§ **ASSIGNMENT**
Pictures appear among the records. Write out all else exactly as it stands.

§ **INPUT DATA**

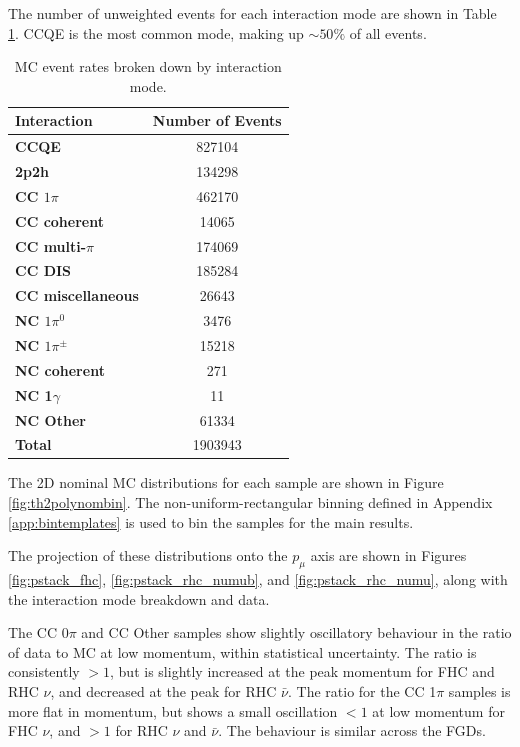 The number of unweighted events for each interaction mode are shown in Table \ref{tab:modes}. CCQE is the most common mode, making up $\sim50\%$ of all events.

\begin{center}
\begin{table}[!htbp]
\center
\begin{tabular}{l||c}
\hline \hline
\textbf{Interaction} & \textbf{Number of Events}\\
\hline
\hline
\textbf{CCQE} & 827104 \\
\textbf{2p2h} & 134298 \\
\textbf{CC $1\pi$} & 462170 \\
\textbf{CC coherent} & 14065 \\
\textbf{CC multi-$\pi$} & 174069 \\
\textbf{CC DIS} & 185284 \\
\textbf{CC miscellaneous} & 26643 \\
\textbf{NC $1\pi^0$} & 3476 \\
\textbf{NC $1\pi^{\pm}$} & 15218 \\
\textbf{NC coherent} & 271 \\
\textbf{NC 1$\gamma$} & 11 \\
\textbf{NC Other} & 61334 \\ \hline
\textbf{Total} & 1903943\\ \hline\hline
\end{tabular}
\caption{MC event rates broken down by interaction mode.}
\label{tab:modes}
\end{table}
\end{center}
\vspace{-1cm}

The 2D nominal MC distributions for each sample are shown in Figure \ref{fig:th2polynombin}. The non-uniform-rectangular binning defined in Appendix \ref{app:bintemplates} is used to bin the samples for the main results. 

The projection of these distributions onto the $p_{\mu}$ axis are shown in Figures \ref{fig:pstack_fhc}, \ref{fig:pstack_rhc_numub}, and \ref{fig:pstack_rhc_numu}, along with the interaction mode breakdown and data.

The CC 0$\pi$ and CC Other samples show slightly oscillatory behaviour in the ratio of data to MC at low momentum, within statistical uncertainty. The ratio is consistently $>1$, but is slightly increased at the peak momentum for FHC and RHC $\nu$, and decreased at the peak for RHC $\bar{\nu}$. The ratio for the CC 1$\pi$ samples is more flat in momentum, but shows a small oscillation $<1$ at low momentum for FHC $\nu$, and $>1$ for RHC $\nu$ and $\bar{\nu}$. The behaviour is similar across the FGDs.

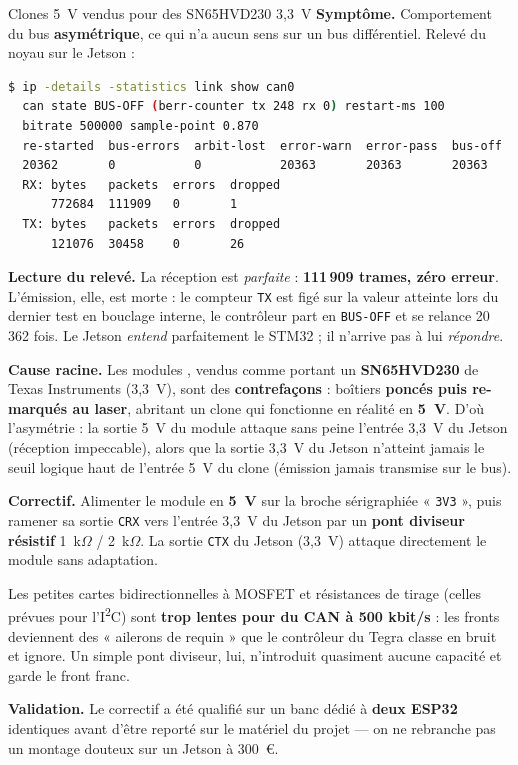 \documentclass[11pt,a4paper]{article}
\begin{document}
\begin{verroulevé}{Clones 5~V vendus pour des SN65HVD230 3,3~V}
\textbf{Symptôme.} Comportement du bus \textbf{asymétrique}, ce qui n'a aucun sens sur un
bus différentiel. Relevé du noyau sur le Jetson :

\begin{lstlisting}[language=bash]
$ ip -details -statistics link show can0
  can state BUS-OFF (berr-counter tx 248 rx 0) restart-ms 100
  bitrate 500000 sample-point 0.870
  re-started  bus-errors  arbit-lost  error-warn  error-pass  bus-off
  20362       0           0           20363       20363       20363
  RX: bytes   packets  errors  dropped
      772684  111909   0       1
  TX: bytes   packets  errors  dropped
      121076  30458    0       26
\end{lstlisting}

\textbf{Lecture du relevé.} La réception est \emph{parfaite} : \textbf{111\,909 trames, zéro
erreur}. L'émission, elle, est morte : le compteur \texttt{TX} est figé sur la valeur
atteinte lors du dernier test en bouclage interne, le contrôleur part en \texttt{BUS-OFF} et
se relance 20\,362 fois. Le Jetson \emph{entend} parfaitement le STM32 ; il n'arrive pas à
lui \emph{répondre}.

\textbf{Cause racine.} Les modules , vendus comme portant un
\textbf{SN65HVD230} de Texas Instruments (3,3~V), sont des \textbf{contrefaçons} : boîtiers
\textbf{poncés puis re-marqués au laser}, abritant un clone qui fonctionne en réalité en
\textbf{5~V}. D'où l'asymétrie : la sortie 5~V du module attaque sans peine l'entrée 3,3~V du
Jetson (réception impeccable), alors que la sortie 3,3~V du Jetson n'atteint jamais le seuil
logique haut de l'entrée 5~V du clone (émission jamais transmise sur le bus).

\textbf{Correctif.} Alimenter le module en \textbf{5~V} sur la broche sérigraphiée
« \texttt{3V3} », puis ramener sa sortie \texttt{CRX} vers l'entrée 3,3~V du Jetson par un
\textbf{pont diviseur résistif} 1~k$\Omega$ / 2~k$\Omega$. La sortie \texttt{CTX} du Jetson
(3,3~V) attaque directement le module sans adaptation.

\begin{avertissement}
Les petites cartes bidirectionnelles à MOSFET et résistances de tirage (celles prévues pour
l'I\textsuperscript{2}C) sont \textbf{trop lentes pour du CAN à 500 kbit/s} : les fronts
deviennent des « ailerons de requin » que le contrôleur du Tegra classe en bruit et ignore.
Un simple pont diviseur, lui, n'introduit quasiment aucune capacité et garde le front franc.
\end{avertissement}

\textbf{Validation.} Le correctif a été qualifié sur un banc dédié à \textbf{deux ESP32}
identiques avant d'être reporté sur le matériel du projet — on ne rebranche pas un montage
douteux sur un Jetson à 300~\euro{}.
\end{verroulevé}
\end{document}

§ **RESULT BELOW**
 The number of unweighted events for each interaction mode are shown in Table \ref{tab:modes}. CCQE is the most common mode, making up $\sim50\%$ of all events.

\begin{center}
\begin{table}[!htbp]
\center
\begin{tabular}{l||c}
\hline \hline
\textbf{Interaction} & \textbf{Number of Events}\\
\hline
\hline
\textbf{CCQE} & 827104 \\
\textbf{2p2h} & 134298 \\
\textbf{CC $1\pi$} & 462170 \\
\textbf{CC coherent} & 14065 \\
\textbf{CC multi-$\pi$} & 174069 \\
\textbf{CC DIS} & 185284 \\
\textbf{CC miscellaneous} & 26643 \\
\textbf{NC $1\pi^0$} & 3476 \\
\textbf{NC $1\pi^{\pm}$} & 15218 \\
\textbf{NC coherent} & 271 \\
\textbf{NC 1$\gamma$} & 11 \\
\textbf{NC Other} & 61334 \\ \hline
\textbf{Total} & 1903943\\ \hline\hline
\end{tabular}
\caption{MC event rates broken down by interaction mode.}
\label{tab:modes}
\end{table}
\end{center}
\vspace{-1cm}

The 2D nominal MC distributions for each sample are shown in Figure \ref{fig:th2polynombin}. The non-uniform-rectangular binning defined in Appendix \ref{app:bintemplates} is used to bin the samples for the main results. 

The projection of these distributions onto the $p_{\mu}$ axis are shown in Figures \ref{fig:pstack_fhc}, \ref{fig:pstack_rhc_numub}, and \ref{fig:pstack_rhc_numu}, along with the interaction mode breakdown and data.

The CC 0$\pi$ and CC Other samples show slightly oscillatory behaviour in the ratio of data to MC at low momentum, within statistical uncertainty. The ratio is consistently $>1$, but is slightly increased at the peak momentum for FHC and RHC $\nu$, and decreased at the peak for RHC $\bar{\nu}$. The ratio for the CC 1$\pi$ samples is more flat in momentum, but shows a small oscillation $<1$ at low momentum for FHC $\nu$, and $>1$ for RHC $\nu$ and $\bar{\nu}$. The behaviour is similar across the FGDs.

 \documentclass[11pt,a4paper]{article}
\begin{document}
\begin{verroulevé}{Clones 5~V vendus pour des SN65HVD230 3,3~V}
\textbf{Symptôme.} Comportement du bus \textbf{asymétrique}, ce qui n'a aucun sens sur un
bus différentiel. Relevé du noyau sur le Jetson :

\begin{lstlisting}[language=bash]
$ ip -details -statistics link show can0
  can state BUS-OFF (berr-counter tx 248 rx 0) restart-ms 100
  bitrate 500000 sample-point 0.870
  re-started  bus-errors  arbit-lost  error-warn  error-pass  bus-off
  20362       0           0           20363       20363       20363
  RX: bytes   packets  errors  dropped
      772684  111909   0       1
  TX: bytes   packets  errors  dropped
      121076  30458    0       26
\end{lstlisting}

\textbf{Lecture du relevé.} La réception est \emph{parfaite} : \textbf{111\,909 trames, zéro
erreur}. L'émission, elle, est morte : le compteur \texttt{TX} est figé sur la valeur
atteinte lors du dernier test en bouclage interne, le contrôleur part en \texttt{BUS-OFF} et
se relance 20\,362 fois. Le Jetson \emph{entend} parfaitement le STM32 ; il n'arrive pas à
lui \emph{répondre}.

\textbf{Cause racine.} Les modules , vendus comme portant un
\textbf{SN65HVD230} de Texas Instruments (3,3~V), sont des \textbf{contrefaçons} : boîtiers
\textbf{poncés puis re-marqués au laser}, abritant un clone qui fonctionne en réalité en
\textbf{5~V}. D'où l'asymétrie : la sortie 5~V du module attaque sans peine l'entrée 3,3~V du
Jetson (réception impeccable), alors que la sortie 3,3~V du Jetson n'atteint jamais le seuil
logique haut de l'entrée 5~V du clone (émission jamais transmise sur le bus).

\textbf{Correctif.} Alimenter le module en \textbf{5~V} sur la broche sérigraphiée
« \texttt{3V3} », puis ramener sa sortie \texttt{CRX} vers l'entrée 3,3~V du Jetson par un
\textbf{pont diviseur résistif} 1~k$\Omega$ / 2~k$\Omega$. La sortie \texttt{CTX} du Jetson
(3,3~V) attaque directement le module sans adaptation.

\begin{avertissement}
Les petites cartes bidirectionnelles à MOSFET et résistances de tirage (celles prévues pour
l'I\textsuperscript{2}C) sont \textbf{trop lentes pour du CAN à 500 kbit/s} : les fronts
deviennent des « ailerons de requin » que le contrôleur du Tegra classe en bruit et ignore.
Un simple pont diviseur, lui, n'introduit quasiment aucune capacité et garde le front franc.
\end{avertissement}

\textbf{Validation.} Le correctif a été qualifié sur un banc dédié à \textbf{deux ESP32}
identiques avant d'être reporté sur le matériel du projet — on ne rebranche pas un montage
douteux sur un Jetson à 300~\euro{}.
\end{verroulevé}
\end{document}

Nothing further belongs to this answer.